Dataset entries:
"""

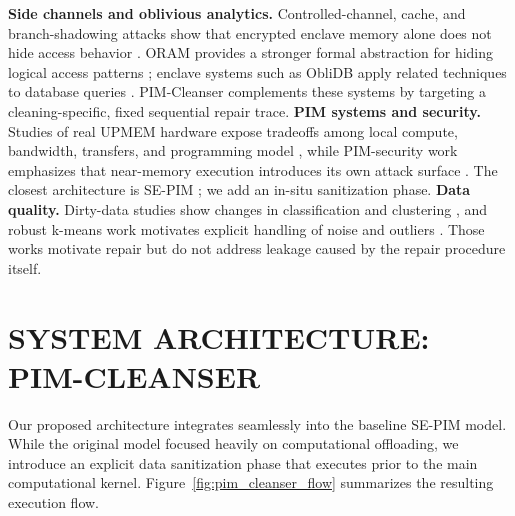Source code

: \documentclass[conference]{IEEEtran}
\begin{document}
\textbf{\textcolor{accessblue}{Side channels and oblivious analytics.}}
Controlled-channel, cache, and branch-shadowing attacks show that encrypted
enclave memory alone does not hide access behavior
\cite{Xu:2015,Gruss:2016,Lee:2017}. ORAM provides a stronger formal abstraction
for hiding logical access patterns \cite{Goldreich:1996}; enclave systems such
as ObliDB apply related techniques to database queries \cite{Eskandarian:2019}.
PIM-Cleanser complements these systems by targeting a cleaning-specific, fixed
sequential repair trace. \textbf{\textcolor{accessblue}{PIM systems and
security.}} Studies of real UPMEM hardware expose tradeoffs among local
compute, bandwidth, transfers, and programming model \cite{GomezLuna:2021},
while PIM-security work emphasizes that near-memory execution introduces its
own attack surface \cite{Arafin:2020}. The closest architecture is SE-PIM
\cite{Kha:2023}; we add an in-situ sanitization phase. \textbf{\textcolor{accessblue}{Data quality.}}
Dirty-data studies show changes in classification and clustering
\cite{Qi:2021}, and robust k-means work motivates explicit handling of noise
and outliers \cite{Chawla:2013,Im:2020}. Those works motivate repair but do not
address leakage caused by the repair procedure itself.

\section{SYSTEM ARCHITECTURE: PIM-CLEANSER}

Our proposed architecture integrates seamlessly into the baseline SE-PIM model. While the original model focused heavily on computational offloading, we introduce an explicit data sanitization phase that executes prior to the main computational kernel. Figure~\ref{fig:pim_cleanser_flow} summarizes the resulting execution flow.
\end{document}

"""

→ **TASK DESCRIPTION**: Search the records for the word "model", then list every line that has it.

→ **WRITTEN ANSWER**:
compute, bandwidth, transfers, and programming model \cite{GomezLuna:2021},
Our proposed architecture integrates seamlessly into the baseline SE-PIM model. While the original model focused heavily on computational offloading, we introduce an explicit data sanitization phase that executes prior to the main computational kernel. Figure~\ref{fig:pim_cleanser_flow} summarizes the resulting execution flow.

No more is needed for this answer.